Stored data entries:
+++++

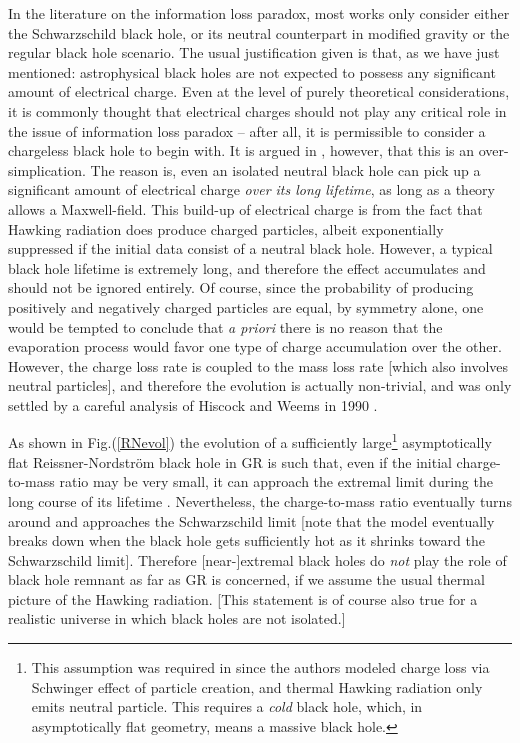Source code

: \documentclass[12pt]{article}
\newcommand{\2}{$^2$}
\newcommand{\3}{$^3$}
\newcommand{\4}{$_4$}
\newcommand{\5}{$_5$}
\begin{document}
In the literature on the information loss paradox, most works only consider either the Schwarzschild black hole, or its neutral counterpart in modified gravity or the regular black hole scenario. The usual justification given is that, as we have just mentioned: astrophysical black holes are not expected to possess any significant amount of electrical charge. Even at the level of purely theoretical considerations, it is commonly thought that electrical charges should not play any critical role in the issue of information loss paradox -- after all, it is permissible to consider a chargeless black hole to begin with. It is argued in \cite{OMC, OC}, however, that this is an over-simplication. The reason is, even an isolated neutral black hole can pick up a significant amount of electrical charge \emph{over its long lifetime}, as long as a theory allows a Maxwell-field. This build-up of electrical charge is from the fact that Hawking radiation does produce charged particles, albeit exponentially suppressed if the initial data consist of a neutral black hole. However, a typical black hole lifetime is extremely long, and therefore the effect accumulates and should not be ignored entirely. Of course, since the probability of producing positively and negatively charged particles are equal, by symmetry alone, one would be tempted to conclude that \emph{a priori} there is no reason that the evaporation process would favor one type of charge accumulation over the other. However, the charge loss rate is coupled to the mass loss rate [which also involves neutral particles], and therefore the evolution is actually non-trivial, and was only settled by a careful analysis of Hiscock and Weems in 1990 \cite{kn:HW}.

As shown in Fig.(\ref{RNevol}) the evolution of a sufficiently large\footnote{This assumption was required in \cite{kn:HW} since the authors modeled charge loss via Schwinger effect of particle creation, and thermal Hawking radiation only emits neutral particle. This requires a \emph{cold} black hole, which, in asymptotically flat geometry, means a massive black hole.} asymptotically flat Reissner-Nordstr\"om black hole in GR is such that, even if the initial charge-to-mass ratio may be very small, it can approach the extremal limit during the long course of its lifetime \cite{kn:HW, kn:SP}. Nevertheless, the charge-to-mass ratio eventually turns around and approaches the Schwarzschild limit [note that the model eventually breaks down when the black hole gets sufficiently hot as it shrinks toward the Schwarzschild limit]. Therefore [near-]extremal black holes do \emph{not} play the role of black hole remnant as far as GR is concerned, if we assume the usual thermal picture of the Hawking radiation. [This statement is of course also true for a realistic universe in which black holes are not isolated.]
\end{document}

+++++

Exercise description
A line belongs in the answer if it contains the word "begin"; copy every such line from the data above.

Solution
\begin{document}
In the literature on the information loss paradox, most works only consider either the Schwarzschild black hole, or its neutral counterpart in modified gravity or the regular black hole scenario. The usual justification given is that, as we have just mentioned: astrophysical black holes are not expected to possess any significant amount of electrical charge. Even at the level of purely theoretical considerations, it is commonly thought that electrical charges should not play any critical role in the issue of information loss paradox -- after all, it is permissible to consider a chargeless black hole to begin with. It is argued in \cite{OMC, OC}, however, that this is an over-simplication. The reason is, even an isolated neutral black hole can pick up a significant amount of electrical charge \emph{over its long lifetime}, as long as a theory allows a Maxwell-field. This build-up of electrical charge is from the fact that Hawking radiation does produce charged particles, albeit exponentially suppressed if the initial data consist of a neutral black hole. However, a typical black hole lifetime is extremely long, and therefore the effect accumulates and should not be ignored entirely. Of course, since the probability of producing positively and negatively charged particles are equal, by symmetry alone, one would be tempted to conclude that \emph{a priori} there is no reason that the evaporation process would favor one type of charge accumulation over the other. However, the charge loss rate is coupled to the mass loss rate [which also involves neutral particles], and therefore the evolution is actually non-trivial, and was only settled by a careful analysis of Hiscock and Weems in 1990 \cite{kn:HW}.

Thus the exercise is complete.